La Direction du renseignement et de la sécurité de Défense vient d'organiser un exercice de cybersécurité marathon. Soixante experts ont planché sur des défis de hacking pendant 14 heures non-stop.

Les services de l'État français viennent de conclure un exercice dit Capture The Flag (CTF) d'une ampleur assez inédite. Organisé par la Direction du renseignement et de la sécurité de Défense (DRSD), l'évènement a rassemblé 60 spécialistes, notamment de la DGSE et de la DGSI, donc les services de renseignement, mais aussi de nos armées, police et gendarmerie. Pendant 14 heures non-stop, 15 équipes se sont affrontées sur des défis techniques allant de cryptographie à l'exploitation de vulnérabilités, en passant par l'analyse de malwares.
Un marathon cyber pour tester les meilleurs au travers de 61 défis
Le CTF (Capture The Flag, littéralement « capturer le drapeau ») est une forme de compétition prisée dans le monde de la cybersécurité, qui consiste à exploiter des failles qui touchent des logiciels, pour pénétrer dans les ordinateurs et récupérer des drapeaux. Les 15 et 16 octobre, la DRSD, service de contre-espionnage du ministère des Armées, a poussé le concept à son paroxysme. Les ingénieurs de cette direction et les étudiants de l'école d'ingénieurs ENSIBS avaient planché toute une année pour imaginer 61 défis redoutables.

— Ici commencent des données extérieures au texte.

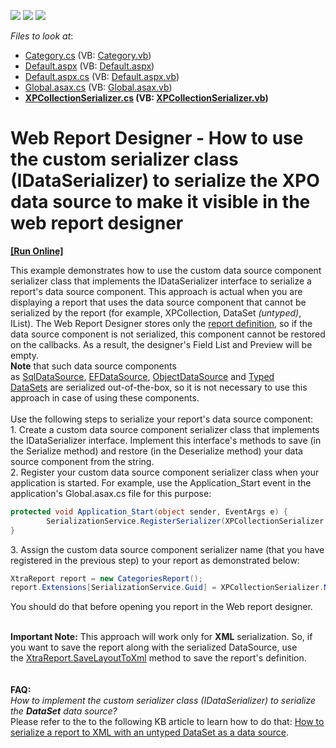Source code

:<!-- default badges list -->
![](https://img.shields.io/endpoint?url=https://codecentral.devexpress.com/api/v1/VersionRange/128604828/14.2.6%2B)
[![](https://img.shields.io/badge/Open_in_DevExpress_Support_Center-FF7200?style=flat-square&logo=DevExpress&logoColor=white)](https://supportcenter.devexpress.com/ticket/details/T120425)
[![](https://img.shields.io/badge/📖_How_to_use_DevExpress_Examples-e9f6fc?style=flat-square)](https://docs.devexpress.com/GeneralInformation/403183)
<!-- default badges end -->
<!-- default file list -->
*Files to look at*:

* [Category.cs](./CS/T120425/Category.cs) (VB: [Category.vb](./VB/T120425/Category.vb))
* [Default.aspx](./CS/T120425/Default.aspx) (VB: [Default.aspx](./VB/T120425/Default.aspx))
* [Default.aspx.cs](./CS/T120425/Default.aspx.cs) (VB: [Default.aspx.vb](./VB/T120425/Default.aspx.vb))
* [Global.asax.cs](./CS/T120425/Global.asax.cs) (VB: [Global.asax.vb](./VB/T120425/Global.asax.vb))
* **[XPCollectionSerializer.cs](./CS/T120425/XPCollectionSerializer.cs) (VB: [XPCollectionSerializer.vb](./VB/T120425/XPCollectionSerializer.vb))**
<!-- default file list end -->
# Web Report Designer - How to use the custom serializer class (IDataSerializer) to serialize the XPO data source to make it visible in the web report designer
<!-- run online -->
**[[Run Online]](https://codecentral.devexpress.com/t120425/)**
<!-- run online end -->


<p>This example demonstrates how to use the custom data source component serializer class that implements the IDataSerializer interface to serialize a report's data source component. This approach is actual when you are displaying a report that uses the data source component that cannot be serialized by the report (for example, XPCollection, DataSet <em>(untyped)</em>, IList). The Web Report Designer stores only the <a href="https://documentation.devexpress.com/#XtraReports/CustomDocument2592">report definition</a>, so if the data source component is not serialized, this component cannot be restored on the callbacks. As a result, the designer's Field List and Preview will be empty.<br /><strong>Note</strong> that such data source components as <a href="https://documentation.devexpress.com/#CoreLibraries/clsDevExpressDataAccessSqlSqlDataSourcetopic">SqlDataSource</a>, <a href="https://documentation.devexpress.com/#CoreLibraries/clsDevExpressDataAccessEntityFrameworkEFDataSourcetopic">EFDataSource</a>, <a href="https://documentation.devexpress.com/#CoreLibraries/clsDevExpressDataAccessObjectBindingObjectDataSourcetopic">ObjectDataSource</a> and <a href="https://msdn.microsoft.com/en-us/library/esbykkzb%28v=vs.110%29.aspx">Typed DataSets</a> are serialized out-of-the-box, so it is not necessary to use this approach in case of using these components.<br /><br />Use the following steps to serialize your report's data source component:<br />1. Create a custom data source component serializer class that implements the IDataSerializer interface. Implement this interface's methods to save (in the Serialize method) and restore (in the Deserialize method) your data source component from the string.<br />2. Register your custom data source component serializer class when your application is started. For example, use the Application_Start event in the application's Global.asax.cs file for this purpose:</p>


```cs
protected void Application_Start(object sender, EventArgs e) {
        SerializationService.RegisterSerializer(XPCollectionSerializer.NAME, new XPCollectionSerializer());
}
```


<p>3. Assign the custom data source component serializer name (that you have registered in the previous step) to your report as demonstrated below:</p>


```cs
XtraReport report = new CategoriesReport();
report.Extensions[SerializationService.Guid] = XPCollectionSerializer.NAME;
```


<p>You should do that before opening you report in the Web report designer.</p>
<br /><strong>Important Note:</strong> This approach will work only for <strong>XML</strong> serialization. So, if you want to save the report along with the serialized DataSource, use the <a href="https://documentation.devexpress.com/#XtraReports/DevExpressXtraReportsUIXtraReport_SaveLayoutToXmltopic">XtraReport.SaveLayoutToXml</a> method to save the report's definition.<br /><br /><br /><strong>FAQ:</strong><br /><em>How to implement the custom serializer class (IDataSerializer) to serialize the <strong>DataSet</strong> data source?</em><br />Please refer to the to the following KB article to learn how to do that: <a href="https://www.devexpress.com/Support/Center/p/T269534">How to serialize a report to XML with an untyped DataSet as a data source</a>.<br /><br />

<br/>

L'idée était clairement de repousser les limites des participants. « On nous a demandé de concevoir des challenges avec un niveau particulièrement élevé », confie un étudiant de l'ENSIBS qui avait déjà travaillé sur le BreizhCTF. Les disciplines testées touchent à la cryptographie, à l'OSINT (recherche de renseignement en sources ouvertes), à la rétro-ingénierie de logiciels et même au crochetage physique de serrures. Un cocktail plutôt exigeant, vous en conviendrez.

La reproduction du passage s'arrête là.